### To do
Using the records that follow, copy every line containing the word "static".

Data records:
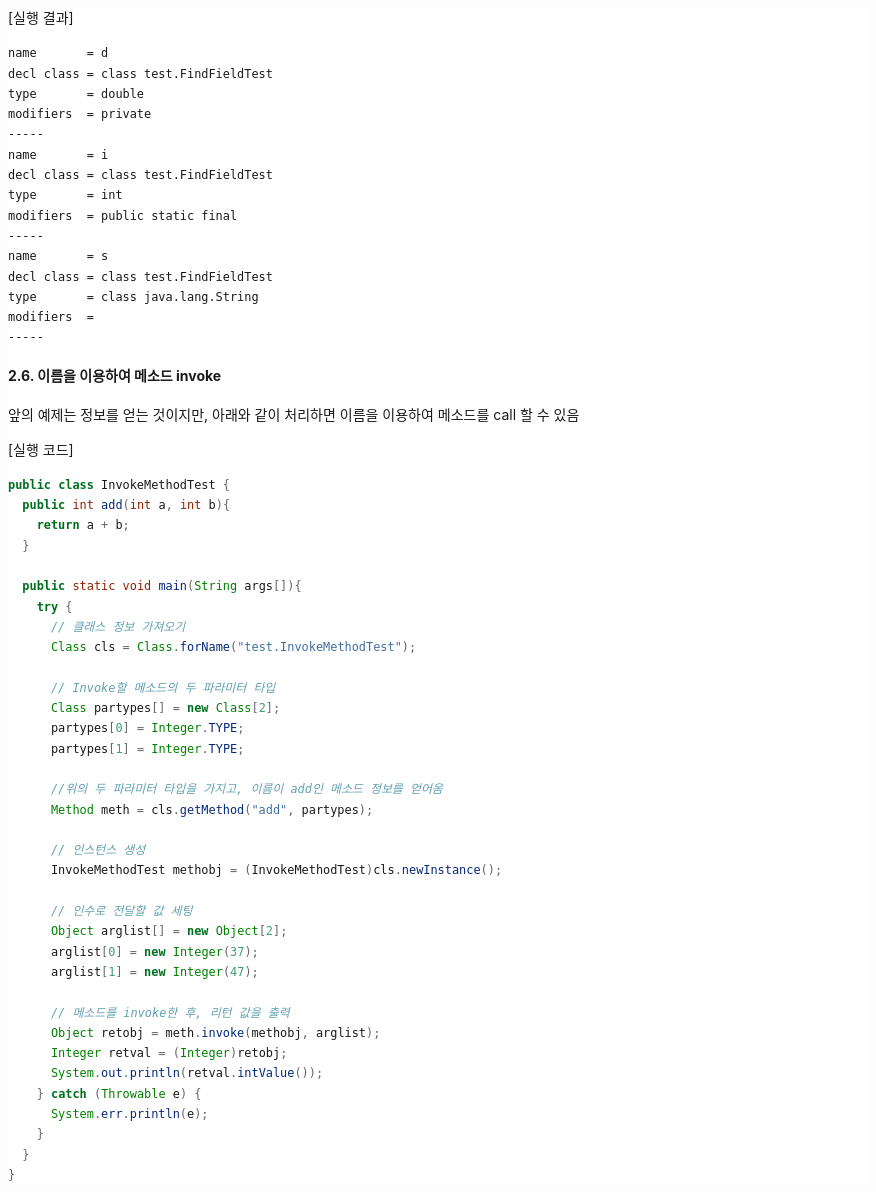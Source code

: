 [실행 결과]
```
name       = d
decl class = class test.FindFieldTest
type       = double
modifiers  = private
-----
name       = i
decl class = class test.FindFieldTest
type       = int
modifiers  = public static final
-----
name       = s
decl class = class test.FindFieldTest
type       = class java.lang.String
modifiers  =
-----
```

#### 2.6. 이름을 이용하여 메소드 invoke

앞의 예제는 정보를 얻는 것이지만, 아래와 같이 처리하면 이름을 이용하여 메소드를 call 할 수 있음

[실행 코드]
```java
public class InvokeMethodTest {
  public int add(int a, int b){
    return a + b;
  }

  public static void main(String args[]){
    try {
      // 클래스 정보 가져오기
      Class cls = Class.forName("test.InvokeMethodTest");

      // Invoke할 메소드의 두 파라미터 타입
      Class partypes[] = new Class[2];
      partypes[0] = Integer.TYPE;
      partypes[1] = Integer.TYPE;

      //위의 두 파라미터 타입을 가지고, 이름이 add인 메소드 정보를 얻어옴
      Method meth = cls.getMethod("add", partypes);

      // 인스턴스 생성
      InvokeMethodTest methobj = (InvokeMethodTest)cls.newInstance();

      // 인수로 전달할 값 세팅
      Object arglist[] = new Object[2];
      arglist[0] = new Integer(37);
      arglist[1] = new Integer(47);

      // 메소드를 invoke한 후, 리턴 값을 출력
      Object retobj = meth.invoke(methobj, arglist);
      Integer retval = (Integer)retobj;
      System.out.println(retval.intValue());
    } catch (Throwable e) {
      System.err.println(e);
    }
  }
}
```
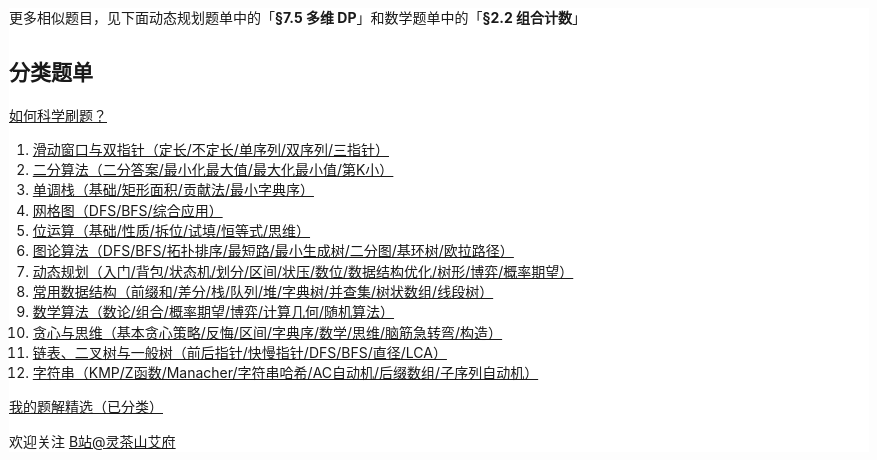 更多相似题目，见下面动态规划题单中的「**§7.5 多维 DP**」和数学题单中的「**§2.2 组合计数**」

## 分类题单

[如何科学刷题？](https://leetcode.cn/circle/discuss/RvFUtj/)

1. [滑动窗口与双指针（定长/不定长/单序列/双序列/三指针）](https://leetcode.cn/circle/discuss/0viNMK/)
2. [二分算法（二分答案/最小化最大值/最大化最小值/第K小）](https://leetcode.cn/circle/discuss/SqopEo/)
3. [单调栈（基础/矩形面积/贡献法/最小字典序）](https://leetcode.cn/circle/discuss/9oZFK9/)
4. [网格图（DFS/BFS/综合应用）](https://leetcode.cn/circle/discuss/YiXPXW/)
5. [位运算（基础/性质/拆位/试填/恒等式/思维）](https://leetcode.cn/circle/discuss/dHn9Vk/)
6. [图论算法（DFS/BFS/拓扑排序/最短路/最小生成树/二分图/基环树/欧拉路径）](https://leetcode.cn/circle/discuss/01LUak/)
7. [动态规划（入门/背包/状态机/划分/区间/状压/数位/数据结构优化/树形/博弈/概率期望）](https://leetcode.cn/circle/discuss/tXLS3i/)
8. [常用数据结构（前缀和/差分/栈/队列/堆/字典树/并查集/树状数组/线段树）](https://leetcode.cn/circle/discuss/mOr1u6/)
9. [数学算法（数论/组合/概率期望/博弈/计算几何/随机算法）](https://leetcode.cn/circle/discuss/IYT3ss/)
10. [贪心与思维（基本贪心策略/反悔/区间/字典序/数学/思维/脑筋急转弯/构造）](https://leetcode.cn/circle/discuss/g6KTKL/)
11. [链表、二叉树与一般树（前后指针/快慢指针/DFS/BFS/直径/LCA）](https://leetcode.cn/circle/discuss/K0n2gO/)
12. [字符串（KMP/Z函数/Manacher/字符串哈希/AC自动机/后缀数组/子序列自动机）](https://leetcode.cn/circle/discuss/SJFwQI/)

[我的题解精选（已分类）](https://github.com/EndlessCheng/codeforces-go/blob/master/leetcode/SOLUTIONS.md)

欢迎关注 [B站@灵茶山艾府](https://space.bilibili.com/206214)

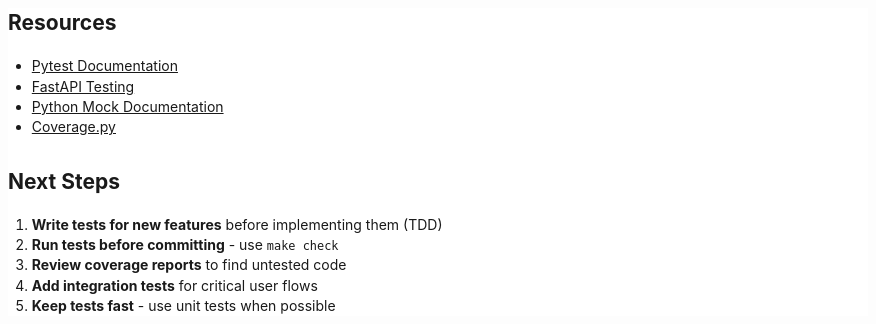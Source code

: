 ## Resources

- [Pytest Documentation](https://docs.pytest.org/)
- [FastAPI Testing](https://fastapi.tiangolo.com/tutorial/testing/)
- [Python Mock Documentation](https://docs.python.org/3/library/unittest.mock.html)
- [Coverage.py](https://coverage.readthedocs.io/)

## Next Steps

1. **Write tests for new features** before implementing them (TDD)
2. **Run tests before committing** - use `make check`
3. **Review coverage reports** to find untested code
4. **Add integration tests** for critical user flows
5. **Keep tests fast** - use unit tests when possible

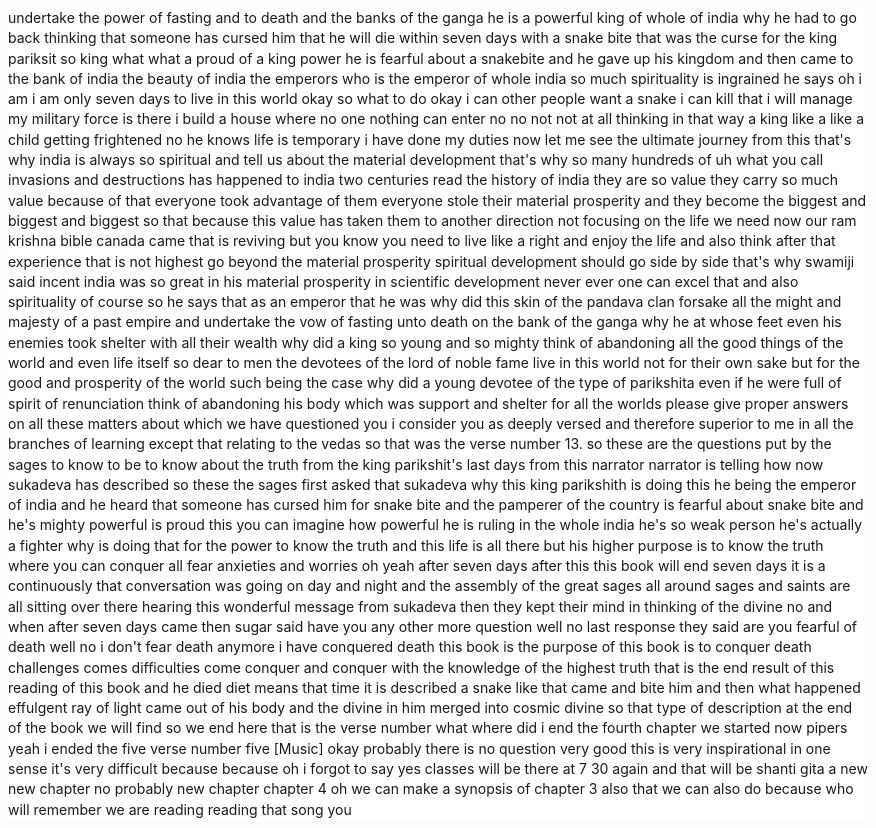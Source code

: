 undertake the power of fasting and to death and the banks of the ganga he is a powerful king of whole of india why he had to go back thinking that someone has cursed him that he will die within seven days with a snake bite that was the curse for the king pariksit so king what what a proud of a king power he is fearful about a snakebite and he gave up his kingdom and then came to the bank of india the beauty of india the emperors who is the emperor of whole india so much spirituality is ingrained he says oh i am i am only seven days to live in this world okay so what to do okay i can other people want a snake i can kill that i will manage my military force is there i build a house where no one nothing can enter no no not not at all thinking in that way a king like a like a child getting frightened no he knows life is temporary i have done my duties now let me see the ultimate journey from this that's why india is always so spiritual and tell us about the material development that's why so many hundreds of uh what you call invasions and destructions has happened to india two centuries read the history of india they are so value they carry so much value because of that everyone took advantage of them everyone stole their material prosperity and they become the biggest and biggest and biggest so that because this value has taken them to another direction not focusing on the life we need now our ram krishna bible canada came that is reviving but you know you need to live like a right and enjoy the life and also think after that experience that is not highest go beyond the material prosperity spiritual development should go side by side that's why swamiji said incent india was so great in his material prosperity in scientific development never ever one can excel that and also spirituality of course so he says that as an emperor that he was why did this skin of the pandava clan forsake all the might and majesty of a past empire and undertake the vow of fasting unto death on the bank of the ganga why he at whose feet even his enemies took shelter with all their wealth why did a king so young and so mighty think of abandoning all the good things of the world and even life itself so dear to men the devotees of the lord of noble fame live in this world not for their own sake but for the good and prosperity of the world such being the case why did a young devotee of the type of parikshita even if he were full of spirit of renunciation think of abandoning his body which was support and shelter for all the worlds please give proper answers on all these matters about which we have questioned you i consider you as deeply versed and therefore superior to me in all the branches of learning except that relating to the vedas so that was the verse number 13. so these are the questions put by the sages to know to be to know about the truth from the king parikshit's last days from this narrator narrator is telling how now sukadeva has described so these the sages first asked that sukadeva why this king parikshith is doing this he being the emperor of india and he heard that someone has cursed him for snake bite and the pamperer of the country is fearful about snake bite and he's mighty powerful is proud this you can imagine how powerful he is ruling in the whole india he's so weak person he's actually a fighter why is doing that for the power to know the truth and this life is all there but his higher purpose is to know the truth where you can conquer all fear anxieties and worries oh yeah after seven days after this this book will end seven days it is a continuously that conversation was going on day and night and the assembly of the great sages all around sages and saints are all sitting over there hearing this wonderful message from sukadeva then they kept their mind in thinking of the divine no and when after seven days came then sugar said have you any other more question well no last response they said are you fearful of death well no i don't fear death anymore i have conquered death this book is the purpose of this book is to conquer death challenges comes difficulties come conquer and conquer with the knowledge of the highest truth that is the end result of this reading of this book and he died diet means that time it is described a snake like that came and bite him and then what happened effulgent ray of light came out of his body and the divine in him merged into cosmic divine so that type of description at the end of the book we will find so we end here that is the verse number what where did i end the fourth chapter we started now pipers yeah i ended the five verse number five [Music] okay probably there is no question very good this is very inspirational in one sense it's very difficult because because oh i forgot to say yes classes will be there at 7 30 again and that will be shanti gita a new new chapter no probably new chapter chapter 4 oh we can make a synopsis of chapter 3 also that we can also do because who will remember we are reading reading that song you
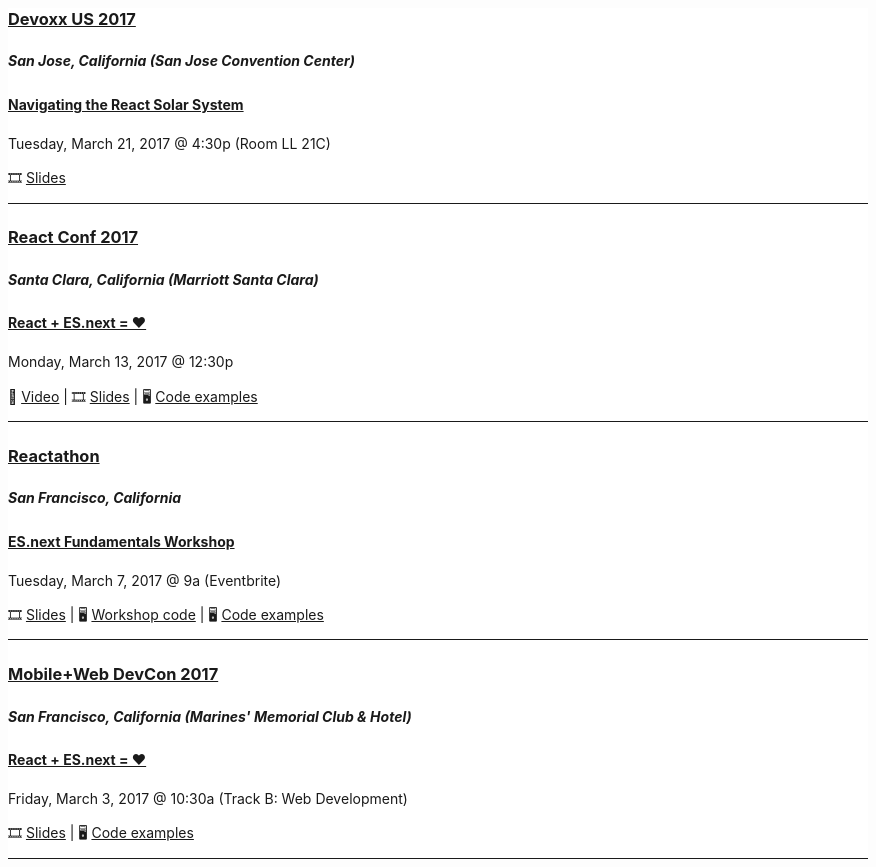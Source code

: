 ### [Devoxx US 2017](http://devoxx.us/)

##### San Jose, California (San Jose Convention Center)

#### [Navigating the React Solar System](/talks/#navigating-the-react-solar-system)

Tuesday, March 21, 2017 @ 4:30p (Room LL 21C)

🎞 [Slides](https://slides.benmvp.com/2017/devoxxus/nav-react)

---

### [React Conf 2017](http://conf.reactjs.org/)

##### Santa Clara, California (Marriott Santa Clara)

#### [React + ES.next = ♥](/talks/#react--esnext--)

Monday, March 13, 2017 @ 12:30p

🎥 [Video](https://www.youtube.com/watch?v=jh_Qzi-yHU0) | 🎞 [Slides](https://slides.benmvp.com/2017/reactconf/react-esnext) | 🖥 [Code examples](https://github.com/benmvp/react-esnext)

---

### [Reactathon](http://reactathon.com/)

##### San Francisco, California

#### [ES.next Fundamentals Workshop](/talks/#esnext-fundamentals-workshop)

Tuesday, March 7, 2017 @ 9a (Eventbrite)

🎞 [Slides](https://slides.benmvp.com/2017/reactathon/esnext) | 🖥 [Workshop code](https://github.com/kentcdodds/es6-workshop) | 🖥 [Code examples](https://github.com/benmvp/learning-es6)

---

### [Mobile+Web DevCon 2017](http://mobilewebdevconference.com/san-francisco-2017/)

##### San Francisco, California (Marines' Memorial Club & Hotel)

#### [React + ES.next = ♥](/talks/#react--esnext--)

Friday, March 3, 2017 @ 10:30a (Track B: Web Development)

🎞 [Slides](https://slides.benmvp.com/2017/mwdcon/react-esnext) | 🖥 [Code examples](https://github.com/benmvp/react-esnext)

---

### Exercise answer
modifiers  = public static final
  public static void main(String args[]){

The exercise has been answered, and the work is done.